I’ve been wearing as street wear since purchased and if I’m honest with myself I’m not 100% sure where it will fit in my kit selections. Whether or not it gets used on a trip remains to be see but at least with this on around town I stand apart from the SuperDry JPN crowd, which is priceless.

Likes: fit, feel of fabric, hood.

Dislikes: weight, pocket clearance.

Stock photo supplied by Rab.

Thursday, 20 March 2014

food find - 9bar


I’ve been packing these on day walks and trips since Autumn last year, and been using them as a lunchtime snack even when I’m not out and about.

The bars come in boxes of four, each bar weighs 40g and for that you get approx. 11g of carbohydrate, 7g of protein, and 924KJ of energy per bar. The bars are made from a seed mix with a carob topping. Currently on offer in Sainsbury’s at £3.00 for two boxes (usual price £1.89).

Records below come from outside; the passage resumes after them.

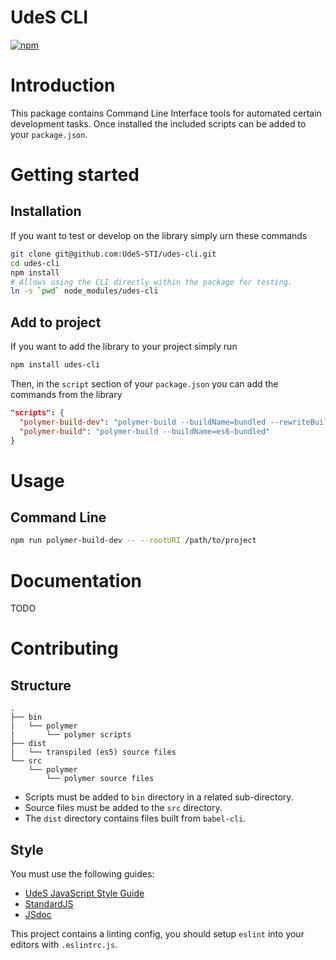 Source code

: UdeS CLI
========

[![npm](https://img.shields.io/npm/v/udes-cli.svg?style=flat-square)](https://www.npmjs.com/package/udes-cli)

# Introduction
This package contains Command Line Interface tools for automated certain
development tasks. Once installed the included scripts can be added to your
`package.json`.

# Getting started
## Installation
If you want to test or develop on the library simply urn these commands
```bash
git clone git@github.com:UdeS-STI/udes-cli.git
cd udes-cli
npm install
# Allows using the CLI directly within the package for testing.
ln -s `pwd` node_modules/udes-cli
```

## Add to project
If you want to add the library to your project simply run
```bash
npm install udes-cli
```

Then, in the `script` section of your `package.json` you can add the commands
from the library
```json
"scripts": {
  "polymer-build-dev": "polymer-build --buildName=bundled --rewriteBuildDev",
  "polymer-build": "polymer-build --buildName=es6-bundled"
}
```

# Usage
## Command Line
```bash
npm run polymer-build-dev -- --rootURI /path/to/project
``` 

# Documentation
TODO

# Contributing
## Structure
```
.
├── bin
|   └── polymer
|       └── polymer scripts
├── dist
|   └── transpiled (es5) source files
└── src
    └── polymer
        └── polymer source files
```
* Scripts must be added to `bin` directory in a related sub-directory.
* Source files must be added to the `src` directory.
* The `dist` directory contains files built from `babel-cli`.

## Style
You must use the following guides:
* [UdeS JavaScript Style Guide](https://www.npmjs.com/package/eslint-config-udes)
* [StandardJS](https://standardjs.com/)
* [JSdoc](http://usejsdoc.org/)

This project contains a linting config, you should setup `eslint` into your
editors with `.eslintrc.js`.
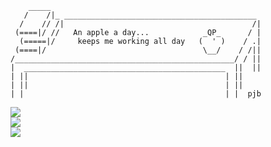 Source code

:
 ```
    _____
   /    /|_ ___________________________________________
  /    // /|                                          /| 
 (====|/ //   An apple a day...            _QP_      / |        
  (=====|/     keeps me working all day   (  ' )    / .|        
 (====|/                                   \__/    / /||        
/_________________________________________________/ / ||        
|  _____________________________________________  ||  ||       
| ||                                            | || 
| ||                                            | ||
| |                                             | |  pjb

```

<a href="https://apps.apple.com/kr/app/%ED%96%89%EB%B3%B5%EC%A0%80%EA%B8%88%ED%86%B5/id1618732744">
  <img src="https://img.shields.io/badge/App%20Store-%ED%96%89%EB%B3%B5%EC%A0%80%EA%B8%88%ED%86%B5-pink?style=for-the-badge&logo=App%20Store&logoColor=0D96F6"/>
</a>
<br/>
<a href="https://apps.apple.com/kr/app/lets-git-it/id1606646308">
  <img src="https://img.shields.io/badge/App%20Store-Let's Git it!-85C767?style=for-the-badge&logo=App%20Store&logoColor=0D96F6"/>
</a>
<br/>
<a href="https://apps.apple.com/kr/app/프플/id1609017416">
  <img src="https://img.shields.io/badge/App%20Store-프플-yellow?style=for-the-badge&logo=App%20Store&logoColor=0D96F6"/>
</a>

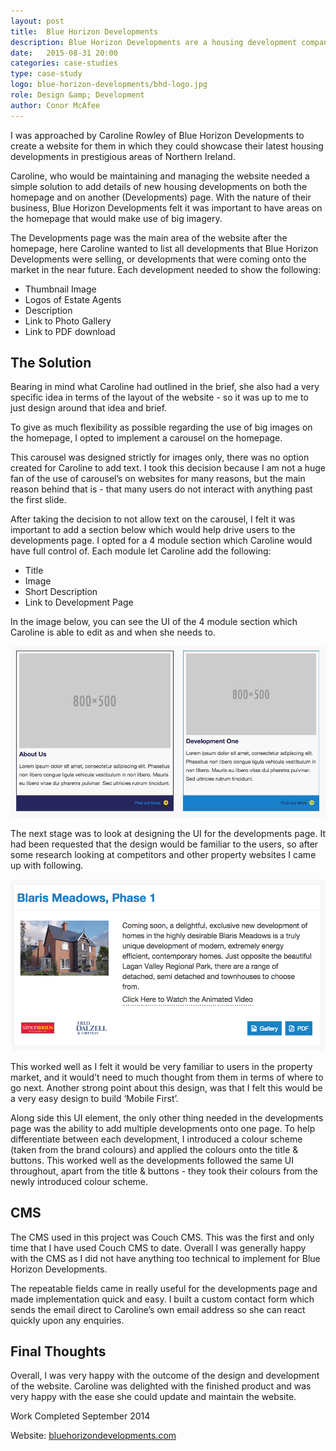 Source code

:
 ```yaml
---
layout: post
title:  Blue Horizon Developments
description: Blue Horizon Developments are a housing development company building houses in prestigious areas of Northern Ireland.  Have a read of this case study to see what my role was for the company 
date:   2015-08-31 20:00
categories: case-studies
type: case-study
logo: blue-horizon-developments/bhd-logo.jpg
role: Design &amp; Development
author: Conor McAfee
---
```


I was approached by Caroline Rowley of Blue Horizon Developments to create a website for them in which they could showcase their latest housing developments in prestigious areas of Northern Ireland.

Caroline, who would be maintaining and managing the website needed a simple solution to add details of new housing developments on both the homepage and on another (Developments) page.  With the nature of their business, Blue Horizon Developments felt it was important to have areas on the homepage that would make use of big imagery.  

The Developments page was the main area of the website after the homepage, here Caroline wanted to list all developments that Blue Horizon Developments were selling, or developments that were coming onto the market in the near future.  Each development needed to show the following: 

* Thumbnail Image
* Logos of Estate Agents
* Description
* Link to Photo Gallery
* Link to PDF download

## The Solution

Bearing in mind what Caroline had outlined in the brief, she also had a very specific idea in terms of the layout of the website - so it was up to me to just design around that idea and brief.  

To give as much flexibility as possible regarding the use of big images on the homepage, I opted to implement a carousel on the homepage.

This carousel was designed strictly for images only, there was no option created for Caroline to add text.  I took this decision because I am not a huge fan of the use of carousel’s on websites for many reasons, but the main reason behind that is - that many users do not interact with anything past the first slide.

After taking the decision to not allow text on the carousel, I felt it was important to add a section below which would help drive users to the developments page.  I opted for a 4 module section which Caroline would have full control of.  Each module let Caroline add the following: 

* Title
* Image
* Short Description
* Link to Development Page

In the image below, you can see the UI of the 4 module section which Caroline is able to edit as and when she needs to.

![Blue Horizon Developments - Homepage UI](/assets/images/case-studies/blue-horizon-developments/bhd-homepage-ui.jpg)

The next stage was to look at designing the UI for the developments page.  It had been requested that the design would be familiar to the users, so after some research looking at competitors and other property websites I came up with following.

![Blue Horizon Developments - Developments UI](/assets/images/case-studies/blue-horizon-developments/bhd-developments-ui.png)

This worked well as I felt it would be very familiar to users in the property market, and it would’t need to much thought from them in terms of where to go next.  Another strong point about this design, was that I felt this would be a very easy design to build ‘Mobile First’.

Along side this UI element, the only other thing needed in the developments page was the ability to add multiple developments onto one page.  To help differentiate between each development, I introduced a colour scheme (taken from the brand colours) and applied the colours onto the title &amp; buttons.  This worked well as the developments followed the same UI throughout, apart from the title &amp; buttons - they took their colours from the newly introduced colour scheme.

## CMS 

The CMS used in this project was Couch CMS.  This was the first and only time that I have used Couch CMS to date.  Overall I was generally happy with the CMS as I did not have anything too technical to implement for Blue Horizon Developments.

The repeatable fields came in really useful for the developments page and made implementation quick and easy.  I built a custom contact form which sends the email direct to Caroline’s own email address so she can react quickly upon any enquiries.

## Final Thoughts

Overall, I was very happy with the outcome of the design and development of the website.  Caroline was delighted with the finished product and was very happy with the ease she could update and maintain the website.  

Work Completed September 2014

Website: [bluehorizondevelopments.com](http://www.bluehorizondevelopments.com) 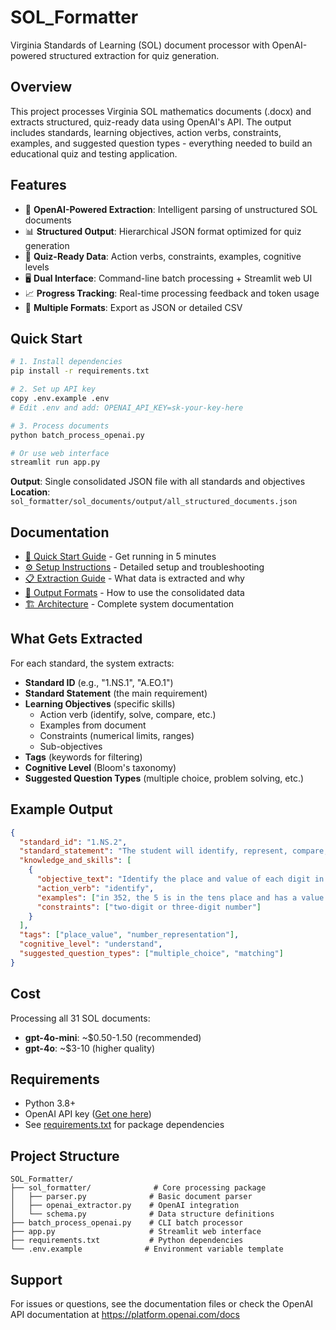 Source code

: # SOL_Formatter

Virginia Standards of Learning (SOL) document processor with OpenAI-powered structured extraction for quiz generation.

## Overview

This project processes Virginia SOL mathematics documents (.docx) and extracts structured, quiz-ready data using OpenAI's API. The output includes standards, learning objectives, action verbs, constraints, examples, and suggested question types - everything needed to build an educational quiz and testing application.

## Features

- 🤖 **OpenAI-Powered Extraction**: Intelligent parsing of unstructured SOL documents
- 📊 **Structured Output**: Hierarchical JSON format optimized for quiz generation
- 🎯 **Quiz-Ready Data**: Action verbs, constraints, examples, cognitive levels
- 🖥️ **Dual Interface**: Command-line batch processing + Streamlit web UI
- 📈 **Progress Tracking**: Real-time processing feedback and token usage
- 💾 **Multiple Formats**: Export as JSON or detailed CSV

## Quick Start

```bash
# 1. Install dependencies
pip install -r requirements.txt

# 2. Set up API key
copy .env.example .env
# Edit .env and add: OPENAI_API_KEY=sk-your-key-here

# 3. Process documents
python batch_process_openai.py

# Or use web interface
streamlit run app.py
```

**Output**: Single consolidated JSON file with all standards and objectives
**Location**: `sol_formatter/sol_documents/output/all_structured_documents.json`

## Documentation

- [📖 Quick Start Guide](QUICK_START.md) - Get running in 5 minutes
- [⚙️ Setup Instructions](SETUP.md) - Detailed setup and troubleshooting
- [📋 Extraction Guide](EXTRACTION_GUIDE.md) - What data is extracted and why
- [💾 Output Formats](OUTPUT_FORMATS.md) - How to use the consolidated data
- [🏗️ Architecture](CLAUDE.md) - Complete system documentation

## What Gets Extracted

For each standard, the system extracts:

- **Standard ID** (e.g., "1.NS.1", "A.EO.1")
- **Standard Statement** (the main requirement)
- **Learning Objectives** (specific skills)
  - Action verb (identify, solve, compare, etc.)
  - Examples from document
  - Constraints (numerical limits, ranges)
  - Sub-objectives
- **Tags** (keywords for filtering)
- **Cognitive Level** (Bloom's taxonomy)
- **Suggested Question Types** (multiple choice, problem solving, etc.)

## Example Output

```json
{
  "standard_id": "1.NS.2",
  "standard_statement": "The student will identify, represent, compare, and order whole numbers up to 120.",
  "knowledge_and_skills": [
    {
      "objective_text": "Identify the place and value of each digit in a two-digit or three-digit number.",
      "action_verb": "identify",
      "examples": ["in 352, the 5 is in the tens place and has a value of 50"],
      "constraints": ["two-digit or three-digit number"]
    }
  ],
  "tags": ["place_value", "number_representation"],
  "cognitive_level": "understand",
  "suggested_question_types": ["multiple_choice", "matching"]
}
```

## Cost

Processing all 31 SOL documents:
- **gpt-4o-mini**: ~$0.50-1.50 (recommended)
- **gpt-4o**: ~$3-10 (higher quality)

## Requirements

- Python 3.8+
- OpenAI API key ([Get one here](https://platform.openai.com/api-keys))
- See [requirements.txt](requirements.txt) for package dependencies

## Project Structure

```
SOL_Formatter/
├── sol_formatter/              # Core processing package
│   ├── parser.py              # Basic document parser
│   ├── openai_extractor.py    # OpenAI integration
│   └── schema.py              # Data structure definitions
├── batch_process_openai.py    # CLI batch processor
├── app.py                     # Streamlit web interface
├── requirements.txt           # Python dependencies
└── .env.example              # Environment variable template
```

## Support

For issues or questions, see the documentation files or check the OpenAI API documentation at https://platform.openai.com/docs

That’s the facts bit out of the way but you will already have noticed from my first paragraph that they’ve become a staple in my diet. There are several reasons for this; I like the taste and texture, the carbohydrate load is about right for me as a mid-morning blood sugar lifter, and the bars don’t contain oats. This later point is important. I’m allowed to eat oats but have to keep an eye on the amount I eat on a daily basis, so I can happily eat a couple of these a day without worry.


The only downside I can see is the stability of the carob topping in warmer weather, even at this time of year the topping has stuck to the wrapper a couple of times.